“According to new research, the safest time to marry is in our mid-late twenties. Apparently, this ensures that the marriage will last and is less likely to end in divorce.”
Many people, regardless whether they’re single or taken, have an idea of the age they’d like to be when they get married. For most people, it’s an a period of their life in which they want everything on lock; career, house, car, family. Society’s ideals are already ingrained in the minds of young professionals, yet now it has been firmly solidified, leaving little room for them to maneuver.
Is there really an ideal age to get married?
According to new research, the safest time to marry is in our late twenties beginning thirties. Apparently, this ensures that the marriage will last and is less likely to end in divorce. Nicholas Wolfinger, a sociologist at the University of Utah, suggests that if couples surpass this window of time in which they marry they run the seriously high risk of divorce. It appears Wolfinger analysed data from the National Survey of Family Growth to produce the theory that the risk of divorce increases by 5% every year after the age of 32.

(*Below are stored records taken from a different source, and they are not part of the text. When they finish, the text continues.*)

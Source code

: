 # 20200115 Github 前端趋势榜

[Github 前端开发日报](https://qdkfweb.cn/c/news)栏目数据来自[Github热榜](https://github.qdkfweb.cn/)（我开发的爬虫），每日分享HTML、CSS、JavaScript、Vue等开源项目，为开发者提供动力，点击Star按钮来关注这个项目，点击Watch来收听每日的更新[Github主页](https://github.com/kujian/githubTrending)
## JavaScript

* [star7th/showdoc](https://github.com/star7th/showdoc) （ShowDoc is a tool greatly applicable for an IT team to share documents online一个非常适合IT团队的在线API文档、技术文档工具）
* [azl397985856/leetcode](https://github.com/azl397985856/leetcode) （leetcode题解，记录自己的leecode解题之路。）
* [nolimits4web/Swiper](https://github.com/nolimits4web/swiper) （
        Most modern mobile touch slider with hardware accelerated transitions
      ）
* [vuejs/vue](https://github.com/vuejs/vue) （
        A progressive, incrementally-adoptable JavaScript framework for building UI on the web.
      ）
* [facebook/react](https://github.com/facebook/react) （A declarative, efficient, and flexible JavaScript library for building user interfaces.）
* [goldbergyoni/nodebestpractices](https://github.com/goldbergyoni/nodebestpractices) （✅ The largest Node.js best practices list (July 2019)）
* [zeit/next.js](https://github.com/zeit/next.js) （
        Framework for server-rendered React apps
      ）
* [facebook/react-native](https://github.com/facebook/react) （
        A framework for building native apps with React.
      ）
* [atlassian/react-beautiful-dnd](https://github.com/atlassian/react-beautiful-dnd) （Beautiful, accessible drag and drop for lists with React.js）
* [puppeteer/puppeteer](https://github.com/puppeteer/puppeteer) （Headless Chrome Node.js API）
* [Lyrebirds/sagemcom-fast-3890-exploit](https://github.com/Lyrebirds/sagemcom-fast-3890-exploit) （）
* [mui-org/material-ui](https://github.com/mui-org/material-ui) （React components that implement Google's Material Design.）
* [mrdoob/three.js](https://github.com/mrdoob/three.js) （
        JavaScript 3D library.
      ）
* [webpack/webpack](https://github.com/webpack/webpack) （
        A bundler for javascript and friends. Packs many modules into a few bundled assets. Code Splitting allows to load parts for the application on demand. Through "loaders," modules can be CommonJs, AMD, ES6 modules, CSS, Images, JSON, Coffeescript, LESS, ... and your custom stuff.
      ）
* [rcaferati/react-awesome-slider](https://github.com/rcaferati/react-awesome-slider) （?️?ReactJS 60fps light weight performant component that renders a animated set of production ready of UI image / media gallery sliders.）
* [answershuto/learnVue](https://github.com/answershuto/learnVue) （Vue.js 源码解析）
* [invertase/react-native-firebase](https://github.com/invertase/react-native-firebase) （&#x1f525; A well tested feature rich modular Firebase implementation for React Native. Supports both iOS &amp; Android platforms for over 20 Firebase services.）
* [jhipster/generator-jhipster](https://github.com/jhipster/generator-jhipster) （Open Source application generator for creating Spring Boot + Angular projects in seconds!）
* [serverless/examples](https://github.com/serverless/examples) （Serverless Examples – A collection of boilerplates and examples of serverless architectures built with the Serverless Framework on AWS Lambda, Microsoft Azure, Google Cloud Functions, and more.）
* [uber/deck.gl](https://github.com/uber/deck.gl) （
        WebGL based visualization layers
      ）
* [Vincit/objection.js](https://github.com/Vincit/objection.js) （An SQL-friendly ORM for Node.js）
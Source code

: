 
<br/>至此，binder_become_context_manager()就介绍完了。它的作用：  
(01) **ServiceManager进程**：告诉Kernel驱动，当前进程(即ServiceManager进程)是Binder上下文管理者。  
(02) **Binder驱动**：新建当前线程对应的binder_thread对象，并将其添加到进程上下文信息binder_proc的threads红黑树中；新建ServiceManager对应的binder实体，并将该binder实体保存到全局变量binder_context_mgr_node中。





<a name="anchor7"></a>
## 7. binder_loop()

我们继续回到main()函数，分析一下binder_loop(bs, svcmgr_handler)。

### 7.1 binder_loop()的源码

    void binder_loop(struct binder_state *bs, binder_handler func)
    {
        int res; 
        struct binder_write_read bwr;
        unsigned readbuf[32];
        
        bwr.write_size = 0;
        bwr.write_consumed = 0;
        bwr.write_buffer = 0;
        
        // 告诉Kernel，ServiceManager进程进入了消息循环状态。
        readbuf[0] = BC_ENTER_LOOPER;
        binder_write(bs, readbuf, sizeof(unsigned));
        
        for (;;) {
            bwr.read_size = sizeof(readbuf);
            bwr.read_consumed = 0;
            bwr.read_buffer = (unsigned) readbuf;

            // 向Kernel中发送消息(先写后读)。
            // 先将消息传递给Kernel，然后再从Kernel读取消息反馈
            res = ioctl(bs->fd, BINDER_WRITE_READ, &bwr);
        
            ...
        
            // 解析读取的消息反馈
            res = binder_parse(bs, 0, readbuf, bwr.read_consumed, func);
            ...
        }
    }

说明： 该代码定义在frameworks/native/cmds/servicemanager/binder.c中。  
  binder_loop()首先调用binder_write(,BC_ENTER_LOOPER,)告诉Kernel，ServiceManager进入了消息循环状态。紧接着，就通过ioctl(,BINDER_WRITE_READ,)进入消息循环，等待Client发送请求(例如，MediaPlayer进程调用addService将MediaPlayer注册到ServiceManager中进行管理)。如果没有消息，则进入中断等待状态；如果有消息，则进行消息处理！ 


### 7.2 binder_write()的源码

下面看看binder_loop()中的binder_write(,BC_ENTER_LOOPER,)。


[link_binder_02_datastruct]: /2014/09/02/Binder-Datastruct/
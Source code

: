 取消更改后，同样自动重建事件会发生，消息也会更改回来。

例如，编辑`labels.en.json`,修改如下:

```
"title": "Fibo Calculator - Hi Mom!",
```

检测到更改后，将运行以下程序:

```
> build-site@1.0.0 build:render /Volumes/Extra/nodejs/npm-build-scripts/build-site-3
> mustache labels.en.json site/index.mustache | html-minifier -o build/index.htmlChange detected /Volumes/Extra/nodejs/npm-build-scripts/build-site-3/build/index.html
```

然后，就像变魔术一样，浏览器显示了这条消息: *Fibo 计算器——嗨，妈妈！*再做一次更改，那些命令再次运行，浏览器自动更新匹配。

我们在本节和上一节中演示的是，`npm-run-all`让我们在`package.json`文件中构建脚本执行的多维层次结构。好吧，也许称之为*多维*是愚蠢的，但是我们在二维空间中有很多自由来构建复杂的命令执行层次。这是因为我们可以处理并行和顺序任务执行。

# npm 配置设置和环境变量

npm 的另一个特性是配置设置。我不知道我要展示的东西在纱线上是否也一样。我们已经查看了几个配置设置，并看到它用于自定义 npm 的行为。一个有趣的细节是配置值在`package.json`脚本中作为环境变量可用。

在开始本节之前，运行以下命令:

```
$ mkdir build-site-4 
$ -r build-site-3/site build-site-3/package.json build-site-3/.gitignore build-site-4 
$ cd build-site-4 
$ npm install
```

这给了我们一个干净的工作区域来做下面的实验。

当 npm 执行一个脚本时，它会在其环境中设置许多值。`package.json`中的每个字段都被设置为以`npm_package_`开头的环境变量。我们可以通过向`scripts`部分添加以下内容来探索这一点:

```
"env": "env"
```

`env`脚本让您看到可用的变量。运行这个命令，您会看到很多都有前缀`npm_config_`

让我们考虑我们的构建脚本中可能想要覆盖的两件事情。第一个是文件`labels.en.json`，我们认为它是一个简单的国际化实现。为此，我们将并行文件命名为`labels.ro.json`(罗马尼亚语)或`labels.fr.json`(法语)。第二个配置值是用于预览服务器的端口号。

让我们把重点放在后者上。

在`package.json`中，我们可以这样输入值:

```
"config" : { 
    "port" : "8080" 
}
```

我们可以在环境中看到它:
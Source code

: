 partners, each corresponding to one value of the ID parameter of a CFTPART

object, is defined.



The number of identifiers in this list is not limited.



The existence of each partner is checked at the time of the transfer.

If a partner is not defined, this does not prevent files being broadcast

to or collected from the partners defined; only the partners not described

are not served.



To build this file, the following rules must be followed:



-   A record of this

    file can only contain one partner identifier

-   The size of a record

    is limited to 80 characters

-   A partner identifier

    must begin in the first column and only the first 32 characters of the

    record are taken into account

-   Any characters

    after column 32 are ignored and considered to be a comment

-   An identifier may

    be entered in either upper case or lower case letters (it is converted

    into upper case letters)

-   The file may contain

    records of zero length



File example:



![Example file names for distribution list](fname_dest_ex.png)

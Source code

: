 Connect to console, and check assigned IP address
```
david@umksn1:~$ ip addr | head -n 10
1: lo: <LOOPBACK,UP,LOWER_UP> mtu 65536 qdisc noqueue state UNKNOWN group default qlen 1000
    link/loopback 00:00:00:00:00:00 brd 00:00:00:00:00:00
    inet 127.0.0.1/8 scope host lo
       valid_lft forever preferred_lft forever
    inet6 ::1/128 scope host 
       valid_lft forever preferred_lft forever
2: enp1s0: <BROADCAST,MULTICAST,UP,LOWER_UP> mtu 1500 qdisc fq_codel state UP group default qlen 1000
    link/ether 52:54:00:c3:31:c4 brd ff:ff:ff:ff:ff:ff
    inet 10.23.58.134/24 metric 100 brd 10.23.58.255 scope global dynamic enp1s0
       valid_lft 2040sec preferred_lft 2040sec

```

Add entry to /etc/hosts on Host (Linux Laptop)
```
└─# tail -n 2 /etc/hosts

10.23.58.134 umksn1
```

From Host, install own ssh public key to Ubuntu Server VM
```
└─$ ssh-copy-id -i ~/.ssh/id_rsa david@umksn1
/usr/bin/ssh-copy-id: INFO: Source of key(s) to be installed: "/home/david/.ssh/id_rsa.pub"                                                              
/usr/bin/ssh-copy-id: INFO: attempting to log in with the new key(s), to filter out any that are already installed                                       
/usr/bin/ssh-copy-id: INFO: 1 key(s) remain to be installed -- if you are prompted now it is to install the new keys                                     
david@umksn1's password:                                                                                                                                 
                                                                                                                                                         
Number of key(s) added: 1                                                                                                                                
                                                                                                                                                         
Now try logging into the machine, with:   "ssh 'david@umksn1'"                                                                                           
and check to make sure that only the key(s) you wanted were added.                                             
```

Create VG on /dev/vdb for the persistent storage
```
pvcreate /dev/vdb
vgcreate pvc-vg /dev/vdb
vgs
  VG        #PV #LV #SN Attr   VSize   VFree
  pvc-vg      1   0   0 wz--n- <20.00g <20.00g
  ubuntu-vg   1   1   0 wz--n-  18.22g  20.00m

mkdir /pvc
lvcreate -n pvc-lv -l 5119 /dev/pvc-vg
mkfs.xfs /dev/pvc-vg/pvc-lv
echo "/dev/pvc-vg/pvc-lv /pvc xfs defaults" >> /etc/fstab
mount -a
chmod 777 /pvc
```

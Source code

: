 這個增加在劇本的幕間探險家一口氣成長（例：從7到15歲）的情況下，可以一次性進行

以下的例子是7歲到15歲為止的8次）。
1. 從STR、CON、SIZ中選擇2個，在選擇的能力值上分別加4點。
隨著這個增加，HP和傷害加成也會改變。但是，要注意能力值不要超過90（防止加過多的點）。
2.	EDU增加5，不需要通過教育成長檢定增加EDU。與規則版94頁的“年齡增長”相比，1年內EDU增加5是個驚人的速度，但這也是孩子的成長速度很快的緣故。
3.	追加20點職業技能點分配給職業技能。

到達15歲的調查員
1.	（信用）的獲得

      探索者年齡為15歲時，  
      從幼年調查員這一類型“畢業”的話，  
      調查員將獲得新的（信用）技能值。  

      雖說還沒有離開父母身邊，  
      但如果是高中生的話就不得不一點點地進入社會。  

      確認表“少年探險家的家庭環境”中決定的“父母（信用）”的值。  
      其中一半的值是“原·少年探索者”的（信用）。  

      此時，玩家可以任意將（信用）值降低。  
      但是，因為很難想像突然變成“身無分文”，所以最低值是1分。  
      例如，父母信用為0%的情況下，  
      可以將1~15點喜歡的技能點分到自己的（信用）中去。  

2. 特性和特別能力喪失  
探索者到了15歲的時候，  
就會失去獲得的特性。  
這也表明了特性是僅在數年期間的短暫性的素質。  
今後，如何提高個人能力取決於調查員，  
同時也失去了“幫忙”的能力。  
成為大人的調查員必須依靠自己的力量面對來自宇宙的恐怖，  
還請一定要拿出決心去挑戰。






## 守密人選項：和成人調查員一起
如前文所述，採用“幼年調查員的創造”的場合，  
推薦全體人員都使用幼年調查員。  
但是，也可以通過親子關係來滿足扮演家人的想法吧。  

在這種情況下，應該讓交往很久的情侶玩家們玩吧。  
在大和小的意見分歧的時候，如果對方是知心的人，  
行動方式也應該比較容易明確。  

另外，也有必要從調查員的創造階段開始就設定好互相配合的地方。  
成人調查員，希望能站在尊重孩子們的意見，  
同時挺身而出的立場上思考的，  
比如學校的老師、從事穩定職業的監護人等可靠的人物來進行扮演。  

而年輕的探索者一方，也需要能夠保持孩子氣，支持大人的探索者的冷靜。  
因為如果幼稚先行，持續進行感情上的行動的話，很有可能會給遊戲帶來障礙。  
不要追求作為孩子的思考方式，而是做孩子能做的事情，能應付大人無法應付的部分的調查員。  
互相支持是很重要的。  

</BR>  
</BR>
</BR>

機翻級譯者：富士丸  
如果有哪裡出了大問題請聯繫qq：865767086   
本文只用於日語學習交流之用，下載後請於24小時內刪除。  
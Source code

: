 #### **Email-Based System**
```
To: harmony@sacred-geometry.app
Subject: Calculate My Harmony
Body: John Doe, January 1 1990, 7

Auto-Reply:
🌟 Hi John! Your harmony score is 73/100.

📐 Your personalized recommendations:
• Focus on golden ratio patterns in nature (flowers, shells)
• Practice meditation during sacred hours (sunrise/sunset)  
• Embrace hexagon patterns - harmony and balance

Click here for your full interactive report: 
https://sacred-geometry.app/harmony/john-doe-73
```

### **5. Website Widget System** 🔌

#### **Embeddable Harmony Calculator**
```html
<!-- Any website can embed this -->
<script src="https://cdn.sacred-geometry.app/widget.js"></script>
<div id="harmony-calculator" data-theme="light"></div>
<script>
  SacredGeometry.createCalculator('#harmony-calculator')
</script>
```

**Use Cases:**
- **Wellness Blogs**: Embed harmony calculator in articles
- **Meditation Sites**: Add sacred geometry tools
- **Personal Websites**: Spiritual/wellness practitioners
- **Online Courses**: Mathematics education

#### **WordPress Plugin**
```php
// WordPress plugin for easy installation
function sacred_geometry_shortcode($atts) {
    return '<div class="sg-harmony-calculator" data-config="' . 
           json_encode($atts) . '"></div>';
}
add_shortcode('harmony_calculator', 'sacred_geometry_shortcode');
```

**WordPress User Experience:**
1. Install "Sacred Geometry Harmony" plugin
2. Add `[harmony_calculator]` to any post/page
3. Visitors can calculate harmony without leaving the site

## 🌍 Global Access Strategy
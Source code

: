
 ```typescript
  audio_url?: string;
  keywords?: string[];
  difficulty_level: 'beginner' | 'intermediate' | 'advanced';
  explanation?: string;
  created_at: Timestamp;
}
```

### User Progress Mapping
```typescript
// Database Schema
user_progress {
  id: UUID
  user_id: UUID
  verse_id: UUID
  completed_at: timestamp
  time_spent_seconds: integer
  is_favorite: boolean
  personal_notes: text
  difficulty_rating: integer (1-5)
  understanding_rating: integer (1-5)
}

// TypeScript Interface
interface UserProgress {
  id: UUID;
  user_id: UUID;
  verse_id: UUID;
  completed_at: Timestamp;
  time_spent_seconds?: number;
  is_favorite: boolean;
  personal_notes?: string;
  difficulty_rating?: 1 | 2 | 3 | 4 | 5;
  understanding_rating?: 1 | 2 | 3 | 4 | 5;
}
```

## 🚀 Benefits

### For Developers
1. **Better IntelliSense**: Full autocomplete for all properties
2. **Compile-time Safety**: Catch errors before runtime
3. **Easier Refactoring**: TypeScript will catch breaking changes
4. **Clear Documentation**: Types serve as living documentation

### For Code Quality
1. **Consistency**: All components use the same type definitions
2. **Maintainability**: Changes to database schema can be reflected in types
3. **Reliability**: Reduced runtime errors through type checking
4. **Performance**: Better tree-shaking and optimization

Wolfinger’s data is taken from the 1990’s. During this period the odds of divorce would actually decline the longer the person waited to get married, which somehow renders his theory and its data insufficient. Surely by waiting and getting to know the person would ensure a lower risk of divorce as both bride and groom know they want to spend the rest of their lives together. Unless this data is based on couples who have in fact been in short relationships and feel the marital clock i ticking, rushing into the ceremony without being truly sure it’s the right thing.
Whatever the criteria of the relationship, it seems this theory is simply a sweeping statement. In this day and age, we must know that the longevity of a marriage is not solely based on the age of the couple at marriage.